La zona di Latina per un periodo fu palcoscenico di molti set cinematografici. Girarono tantissimi film negli anni sessanta, soprattutto sul lungomare e qualcuno anche all’interno del ristorante. Assunta, la figlia di Giovannino, allora adolescente, era stata adocchiata da Vittorio De Sica che la voleva a tutti i costi nel film la Ciociara, per interpretare la figlia di Cesira (Sofia Loren), ma Giovannino disse al regista che preferiva farle lavare i piatti piuttosto che farle fare quel ruolo.

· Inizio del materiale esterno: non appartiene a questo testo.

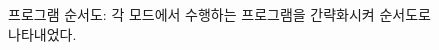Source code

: \documentclass[chapter,11pt,oneside,openany]{xoblivoir}
\begin{document}
\begin{figure}[ht]
\begin{minipage}{0.34\textwidth}
\end{minipage}
\begin{minipage}{0.36\textwidth}
\end{minipage}

\caption[프로그램 순서도]{프로그램 순서도: 각 모드에서 수행하는 프로그램을 간략화시켜 순서도로 나타내었다.}
\end{figure}
\end{document}
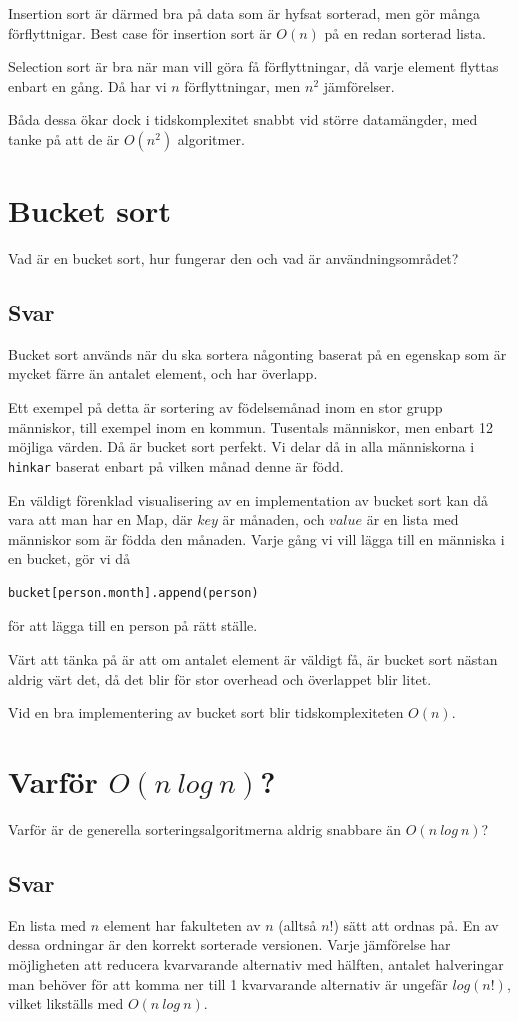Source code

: \documentclass[a5paper,10pt,oneside]{article}
\begin{document}
Insertion sort är därmed bra på data som är hyfsat sorterad, men gör många förflyttnigar. 
Best case för insertion sort är $O(n)$ på en redan sorterad lista. 

Selection sort är bra när man vill göra få förflyttningar, då varje element flyttas enbart en gång.
Då har vi $n$ förflyttningar, men $n^2$ jämförelser.


Båda dessa ökar dock i tidskomplexitet snabbt vid större datamängder, med tanke på att de är
$O(n^2)$ algoritmer.

\section{Bucket sort}
Vad är en bucket sort, hur fungerar den och vad är användningsområdet?
\subsection{Svar}
Bucket sort används när du ska sortera någonting baserat på en egenskap som är mycket färre än antalet element,
och har överlapp.

Ett exempel på detta är sortering av födelsemånad inom en stor grupp människor, till exempel inom en kommun.
Tusentals människor, men enbart 12 möjliga värden. Då är bucket sort perfekt.
Vi delar då in alla människorna i \texttt{hinkar} baserat enbart på vilken månad denne är född.

En väldigt förenklad visualisering av en implementation av bucket sort kan då vara att man har en Map,
där $key$ är månaden, och $value$ är en lista med människor som är födda den månaden.
Varje gång vi vill lägga till en människa i en bucket, gör vi då 
\begin{lstlisting}
bucket[person.month].append(person)
\end{lstlisting}
för att lägga till en person på rätt ställe.

Värt att tänka på är att om antalet element är väldigt få, är bucket sort nästan aldrig värt det,
då det blir för stor overhead och överlappet blir litet.

Vid en bra implementering av bucket sort blir tidskomplexiteten $O(n)$.


\section{Varför $O(n\ log\ n)$?}
Varför är de generella sorteringsalgoritmerna aldrig snabbare än $O(n\ log\ n)$?
\subsection{Svar}
En lista med $n$ element har fakulteten av $n$ (alltså $n!$) sätt att ordnas på. En av dessa ordningar är den korrekt sorterade versionen. 
Varje jämförelse har möjligheten att reducera kvarvarande alternativ med hälften, antalet halveringar man behöver för att komma ner till 1 kvarvarande alternativ
är ungefär $log(n!)$, vilket likställs med $O(n\ log\ n)$.


\end{document}
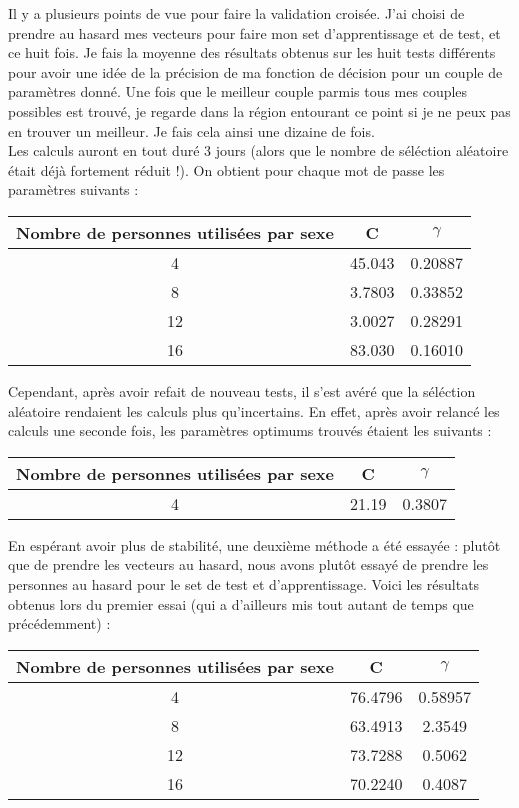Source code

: \bigskip
Il y a plusieurs points de vue pour faire la validation croisée. J'ai choisi de prendre au hasard mes vecteurs pour faire mon set d'apprentissage et de test, et ce huit fois. Je fais la moyenne des résultats obtenus sur les huit tests différents pour avoir une idée de la précision de ma fonction de décision pour un couple de paramètres donné. Une fois que le meilleur couple parmis tous mes couples possibles est trouvé, je regarde dans la région entourant ce point si je ne peux pas en trouver un meilleur. Je fais cela ainsi une dizaine de fois.\\
Les calculs auront en tout duré 3 jours (alors que le nombre de séléction aléatoire était déjà fortement réduit !). On obtient pour chaque mot de passe les paramètres suivants :
\begin{center}\begin{tabular}{|c|c|c|}
\hline
Nombre de personnes utilisées par sexe & C & $\gamma$ \\
\hline
4 & 45.043 & 0.20887 \\
\hline
8 & 3.7803 & 0.33852 \\
\hline
12 & 3.0027 & 0.28291 \\
\hline
16 & 83.030 & 0.16010 \\
\hline
\end{tabular}\end{center}

Cependant, après avoir refait de nouveau tests, il s'est avéré que la séléction aléatoire rendaient les calculs plus qu'incertains. En effet, après avoir relancé les calculs une seconde fois, les paramètres optimums trouvés étaient les suivants :
\begin{center}\begin{tabular}{|c|c|c|}
\hline
Nombre de personnes utilisées par sexe & C & $\gamma$ \\
\hline
4 & 21.19 & 0.3807 \\
\hline
\end{tabular}\end{center}

\bigskip
En espérant avoir plus de stabilité, une deuxième méthode a été essayée : plutôt que de prendre les vecteurs au hasard, nous avons plutôt essayé de prendre les personnes au hasard pour le set de test et d'apprentissage. Voici les résultats obtenus lors du premier essai (qui a d'ailleurs mis tout autant de temps que précédemment) :
\begin{center}\begin{tabular}{|c|c|c|}
\hline
Nombre de personnes utilisées par sexe & C & $\gamma$ \\
\hline
4 & 76.4796 & 0.58957 \\
\hline
8 & 63.4913 & 2.3549 \\
\hline
12 & 73.7288 & 0.5062 \\
\hline
16 & 70.2240 & 0.4087 \\
\hline
\end{tabular}\end{center}

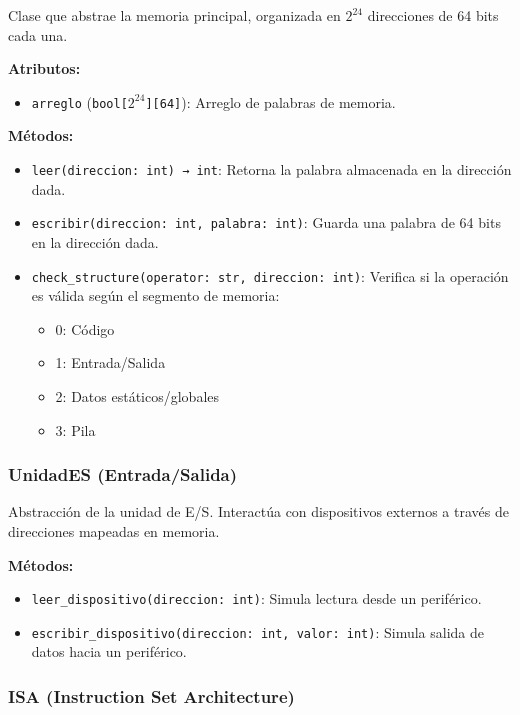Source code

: \documentclass{article}
\begin{document}
Clase que abstrae la memoria principal, organizada en $2^{24}$ direcciones de 64 bits cada una.

\textbf{Atributos:}
\begin{itemize}
  \item \texttt{arreglo} (\texttt{bool[$2^{24}$][64]}): Arreglo de palabras de memoria.
\end{itemize}

\textbf{Métodos:}
\begin{itemize}
  \item \texttt{leer(direccion: int) → int}: Retorna la palabra almacenada en la dirección dada.
  \item \texttt{escribir(direccion: int, palabra: int)}: Guarda una palabra de 64 bits en
        la dirección dada.
  \item \texttt{check\_structure(operator: str, direccion: int)}: Verifica si la operación es válida
        según el segmento de memoria:
        \begin{itemize}
          \item 0: Código
          \item 1: Entrada/Salida
          \item 2: Datos estáticos/globales
          \item 3: Pila
        \end{itemize}
\end{itemize}

\subsubsection*{UnidadES (Entrada/Salida)}

Abstracción de la unidad de E/S. Interactúa con dispositivos externos a través de direcciones
mapeadas en memoria.

\textbf{Métodos:}
\begin{itemize}
  \item \texttt{leer\_dispositivo(direccion: int)}: Simula lectura desde un periférico.
  \item \texttt{escribir\_dispositivo(direccion: int, valor: int)}: Simula salida de datos hacia
        un periférico.
\end{itemize}

\subsubsection*{ISA (Instruction Set Architecture)}
\end{document}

L’incontro con Giusy, l’ultima figlia di Giovannino
Giusy è l’ultima figlia di Giovannino. Ci conosciamo da molti anni ed è ben felice di raccontarmi della sua famiglia. I suoi fratelli e le sue sorelle, che erano molto più grandi di lei, purtroppo sono venuti a mancare già da qualche anno. Giusy gestisce il tabacchi nello stabile di famiglia e aiuta il figlio Umberto nella sua pizzeria che confina con la tabaccheria.
Giusy, che ricordo hai di tuo padre?
“Mio padre lo ricordo molto severo, dovevamo fare tutto quello che diceva lui, anche se non ci ha mai fatto mancare nulla. Poi ogni tanto spariva per le sue battute di caccia, e non solo, e noi eravamo un po’ più liberi”

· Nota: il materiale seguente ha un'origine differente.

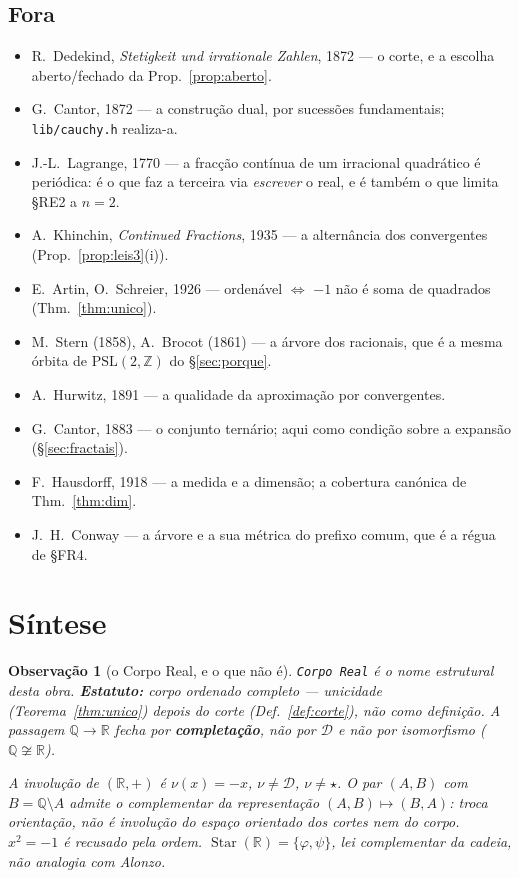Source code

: \documentclass[11pt,a4paper]{article}
\newtheorem{observacao}{Observação}
\newcommand{\code}[1]{\texttt{\small #1}}
\begin{document}
\subsection*{Fora}

\begin{itemize}\itemsep2pt
\item R.~Dedekind, \emph{Stetigkeit und irrationale Zahlen}, 1872 --- o corte, e
a escolha aberto/fechado da Prop.~\ref{prop:aberto}.
\item G.~Cantor, 1872 --- a construção dual, por sucessões fundamentais;
\code{lib/cauchy.h} realiza-a.
\item J.-L.~Lagrange, 1770 --- a fracção contínua de um irracional quadrático é
periódica: é o que faz a terceira via \emph{escrever} o real, e é também o que
limita §RE2 a $n=2$.
\item A.~Khinchin, \emph{Continued Fractions}, 1935 --- a alternância dos
convergentes (Prop.~\ref{prop:leis3}(i)).
\item E.~Artin, O.~Schreier, 1926 --- ordenável $\iff$ $-1$ não é soma de
quadrados (Thm.~\ref{thm:unico}).
\item M.~Stern (1858), A.~Brocot (1861) --- a árvore dos racionais, que é a
mesma órbita de $\mathrm{PSL}(2,\mathbb{Z})$ do §\ref{sec:porque}.
\item A.~Hurwitz, 1891 --- a qualidade da aproximação por convergentes.
\item G.~Cantor, 1883 --- o conjunto ternário; aqui como condição sobre a
expansão (§\ref{sec:fractais}).
\item F.~Hausdorff, 1918 --- a medida e a dimensão; a cobertura canónica de
Thm.~\ref{thm:dim}.
\item J.~H.~Conway --- a árvore e a sua métrica do prefixo comum, que é a régua
de §FR4.
\end{itemize}

\section*{Síntese}

\begin{observacao}[o Corpo Real, e o que não é]
\texttt{Corpo Real} é o nome estrutural desta obra. \textbf{Estatuto:}
corpo ordenado completo --- unicidade (Teorema~\ref{thm:unico}) \emph{depois}
do corte (Def.~\ref{def:corte}), não como definição.
A passagem $\mathbb{Q}\to\mathbb{R}$ fecha por \textbf{completação}, não por
$\mathcal{D}$ e não por isomorfismo ($\mathbb{Q}\not\cong\mathbb{R}$).

A involução de $(\mathbb{R},+)$ é $\nu(x)=-x$, $\nu\neq\mathcal{D}$,
$\nu\neq\star$. O par $(A,B)$ com $B=\mathbb{Q}\setminus A$ admite o
complementar da representação $(A,B)\mapsto(B,A)$: troca orientação, não é
involução do espaço orientado dos cortes nem do corpo.
$x^{2}=-1$ é recusado pela ordem. $\operatorname{Star}(\mathbb{R})=\{\varphi,\psi\}$,
lei complementar da cadeia, não analogia com Alonzo.
\end{observacao}
\end{document}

Quindi oltre le battute di caccia faceva altro?
“Beh, mio padre non è stato un santo. Era un “Don Giovanni”, ha avuto molte donne, anche dell’alta società. Certo a Zannone andava a cacciare con il marchese Casati Stampa, ma si sapeva bene cosa accadeva la sera su quell’isola”
E tua mamma cosa diceva?
“Mia mamma si era rassegnata. Quando le dicevamo qualcosa lei rispondeva che non poteva fare nulla. Solo una volta si ribellò. Mio padre si era invaghito di una cameriera molto giovane e stava per andarsene con lei, mia madre lo fece riflettere e si fermò”
E con i tuoi fratelli?
“Aveva un debole per mio fratello Umberto, se lo portava sempre con se. Avevano le stesse passioni: la pesca, la caccia e le donne. Purtroppo morì giovanissimo, era il 19 novembre del 1977 e aveva solo ventiquattro anni. Mentre tagliava l’erba nel cortile gli venne un aneurisma cerebrale. Mio padre da quel giorno non fu più lo stesso, viveva bevendo acqua e fumando sigarette. Il 3 dicembre dell’anno successivo morì anche lui. Io avevo appena sedici anni”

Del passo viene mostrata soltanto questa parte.